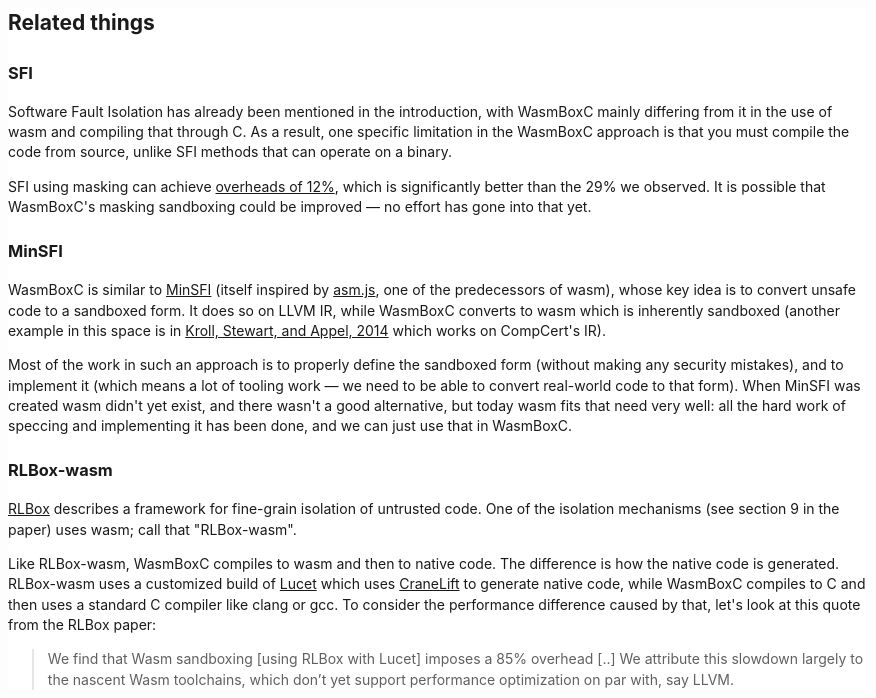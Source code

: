 ## Related things

### SFI

Software Fault Isolation has already been mentioned in the introduction, with
WasmBoxC mainly differing from it in the use of wasm and compiling that through
C. As a result, one specific limitation in the WasmBoxC approach is that you must compile
the code from source, unlike SFI methods that can operate on a binary.

SFI using masking can achieve
[overheads of 12%](http://www.cse.psu.edu/~gxt29/papers/sfi-final.pdf), which
is significantly better than the 29% we observed. It is possible that WasmBoxC's
masking sandboxing could be improved &mdash; no effort has gone into that yet.

### MinSFI

WasmBoxC is similar to
[MinSFI](https://groups.google.com/forum/#!topic/native-client-dev/xs4khSwhAso)
(itself inspired by
[asm.js](https://en.wikipedia.org/wiki/Asm.js), one of the predecessors of
wasm), whose key idea is to convert unsafe code to a sandboxed form. It does so on
LLVM IR, while WasmBoxC converts to wasm which is inherently sandboxed
(another example in this space is in
[Kroll, Stewart, and Appel, 2014](https://www.cs.princeton.edu/~appel/papers/psfi.pdf)
which works on CompCert's IR).

Most of the work in such an approach is to properly define the sandboxed form
(without making any security mistakes),
and to implement it (which means a lot of tooling work &mdash; we need to be
able to convert real-world code to that form). When MinSFI was created wasm didn't
yet exist, and there wasn't a good alternative, but today wasm fits that need
very well: all the hard work of speccing and implementing it has been done, and
we can just use that in WasmBoxC.

### RLBox-wasm

[RLBox](https://arxiv.org/pdf/2003.00572.pdf)
describes a framework for fine-grain isolation of untrusted code. One of the
isolation mechanisms (see section 9 in the paper) uses wasm;
call that "RLBox-wasm".

Like RLBox-wasm, WasmBoxC compiles to wasm and then to native code.
The difference is how the native code is generated. RLBox-wasm uses a customized build of
[Lucet](https://github.com/bytecodealliance/lucet) which uses
[CraneLift](https://github.com/bytecodealliance/wasmtime/tree/master/cranelift) to
generate native code, while WasmBoxC compiles to C and then
uses a standard C compiler like clang or gcc. To consider the performance
difference caused by that, let's look at this quote from the RLBox paper:

> We find that Wasm sandboxing [using RLBox with Lucet] imposes a 85% overhead [..] We attribute this slowdown largely to the nascent Wasm toolchains, which don’t yet support performance optimization on par with, say LLVM.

________________

- **What needs to be done**: The line containing "WasmBoxC is similar to" marks where the copy ends; print every line before it from the start of the records, and that line too, but no pictures.

- **Written response**:
Source code

: ## Related things

### SFI

Software Fault Isolation has already been mentioned in the introduction, with
WasmBoxC mainly differing from it in the use of wasm and compiling that through
C. As a result, one specific limitation in the WasmBoxC approach is that you must compile
the code from source, unlike SFI methods that can operate on a binary.

SFI using masking can achieve
[overheads of 12%](http://www.cse.psu.edu/~gxt29/papers/sfi-final.pdf), which
is significantly better than the 29% we observed. It is possible that WasmBoxC's
masking sandboxing could be improved &mdash; no effort has gone into that yet.

### MinSFI

WasmBoxC is similar to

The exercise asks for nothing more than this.